◆ PROBLEM DESCRIPTION ◆
With every line kept intact, print the entries that appear below.

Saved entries
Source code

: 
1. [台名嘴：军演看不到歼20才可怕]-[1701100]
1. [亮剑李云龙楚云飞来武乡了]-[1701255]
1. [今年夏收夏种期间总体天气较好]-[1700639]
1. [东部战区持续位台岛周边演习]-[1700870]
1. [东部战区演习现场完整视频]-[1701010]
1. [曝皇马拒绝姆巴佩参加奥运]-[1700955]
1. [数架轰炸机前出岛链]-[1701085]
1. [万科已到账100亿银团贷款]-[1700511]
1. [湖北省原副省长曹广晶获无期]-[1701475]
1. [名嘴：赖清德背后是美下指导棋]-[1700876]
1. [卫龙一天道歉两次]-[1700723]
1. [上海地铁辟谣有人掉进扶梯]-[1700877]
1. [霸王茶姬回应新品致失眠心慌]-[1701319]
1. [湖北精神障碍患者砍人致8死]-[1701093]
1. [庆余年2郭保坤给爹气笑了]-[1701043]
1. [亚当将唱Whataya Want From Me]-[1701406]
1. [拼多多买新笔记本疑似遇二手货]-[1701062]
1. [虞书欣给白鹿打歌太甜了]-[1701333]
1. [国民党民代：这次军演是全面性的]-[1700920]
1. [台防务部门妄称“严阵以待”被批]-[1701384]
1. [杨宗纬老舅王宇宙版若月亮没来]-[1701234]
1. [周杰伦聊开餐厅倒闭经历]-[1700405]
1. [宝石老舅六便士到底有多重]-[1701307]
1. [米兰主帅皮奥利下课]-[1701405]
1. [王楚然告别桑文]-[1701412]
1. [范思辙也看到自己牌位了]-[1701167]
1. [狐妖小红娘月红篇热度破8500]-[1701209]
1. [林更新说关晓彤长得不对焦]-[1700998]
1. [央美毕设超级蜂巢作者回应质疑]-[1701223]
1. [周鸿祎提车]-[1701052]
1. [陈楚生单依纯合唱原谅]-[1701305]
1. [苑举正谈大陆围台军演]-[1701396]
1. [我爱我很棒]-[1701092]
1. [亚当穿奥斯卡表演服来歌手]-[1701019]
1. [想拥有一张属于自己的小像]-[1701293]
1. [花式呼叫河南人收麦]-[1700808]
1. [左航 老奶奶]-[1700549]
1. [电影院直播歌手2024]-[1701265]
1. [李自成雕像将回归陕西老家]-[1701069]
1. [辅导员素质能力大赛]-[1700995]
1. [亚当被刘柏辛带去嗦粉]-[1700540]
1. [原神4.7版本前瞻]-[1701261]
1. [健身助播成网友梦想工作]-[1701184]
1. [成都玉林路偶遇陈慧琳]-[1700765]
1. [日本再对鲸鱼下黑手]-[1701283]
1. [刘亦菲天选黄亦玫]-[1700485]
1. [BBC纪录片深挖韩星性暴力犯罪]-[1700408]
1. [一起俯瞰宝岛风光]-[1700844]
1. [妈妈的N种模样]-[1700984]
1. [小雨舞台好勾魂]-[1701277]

◆ RESPONSE FOR THIS EXERCISE ◆
Source code

: 
1. [台名嘴：军演看不到歼20才可怕]-[1701100]
1. [亮剑李云龙楚云飞来武乡了]-[1701255]
1. [今年夏收夏种期间总体天气较好]-[1700639]
1. [东部战区持续位台岛周边演习]-[1700870]
1. [东部战区演习现场完整视频]-[1701010]
1. [曝皇马拒绝姆巴佩参加奥运]-[1700955]
1. [数架轰炸机前出岛链]-[1701085]
1. [万科已到账100亿银团贷款]-[1700511]
1. [湖北省原副省长曹广晶获无期]-[1701475]
1. [名嘴：赖清德背后是美下指导棋]-[1700876]
1. [卫龙一天道歉两次]-[1700723]
1. [上海地铁辟谣有人掉进扶梯]-[1700877]
1. [霸王茶姬回应新品致失眠心慌]-[1701319]
1. [湖北精神障碍患者砍人致8死]-[1701093]
1. [庆余年2郭保坤给爹气笑了]-[1701043]
1. [亚当将唱Whataya Want From Me]-[1701406]
1. [拼多多买新笔记本疑似遇二手货]-[1701062]
1. [虞书欣给白鹿打歌太甜了]-[1701333]
1. [国民党民代：这次军演是全面性的]-[1700920]
1. [台防务部门妄称“严阵以待”被批]-[1701384]
1. [杨宗纬老舅王宇宙版若月亮没来]-[1701234]
1. [周杰伦聊开餐厅倒闭经历]-[1700405]
1. [宝石老舅六便士到底有多重]-[1701307]
1. [米兰主帅皮奥利下课]-[1701405]
1. [王楚然告别桑文]-[1701412]
1. [范思辙也看到自己牌位了]-[1701167]
1. [狐妖小红娘月红篇热度破8500]-[1701209]
1. [林更新说关晓彤长得不对焦]-[1700998]
1. [央美毕设超级蜂巢作者回应质疑]-[1701223]
1. [周鸿祎提车]-[1701052]
1. [陈楚生单依纯合唱原谅]-[1701305]
1. [苑举正谈大陆围台军演]-[1701396]
1. [我爱我很棒]-[1701092]
1. [亚当穿奥斯卡表演服来歌手]-[1701019]
1. [想拥有一张属于自己的小像]-[1701293]
1. [花式呼叫河南人收麦]-[1700808]
1. [左航 老奶奶]-[1700549]
1. [电影院直播歌手2024]-[1701265]
1. [李自成雕像将回归陕西老家]-[1701069]
1. [辅导员素质能力大赛]-[1700995]
1. [亚当被刘柏辛带去嗦粉]-[1700540]
1. [原神4.7版本前瞻]-[1701261]
1. [健身助播成网友梦想工作]-[1701184]
1. [成都玉林路偶遇陈慧琳]-[1700765]
1. [日本再对鲸鱼下黑手]-[1701283]
1. [刘亦菲天选黄亦玫]-[1700485]
1. [BBC纪录片深挖韩星性暴力犯罪]-[1700408]
1. [一起俯瞰宝岛风光]-[1700844]
1. [妈妈的N种模样]-[1700984]
1. [小雨舞台好勾魂]-[1701277]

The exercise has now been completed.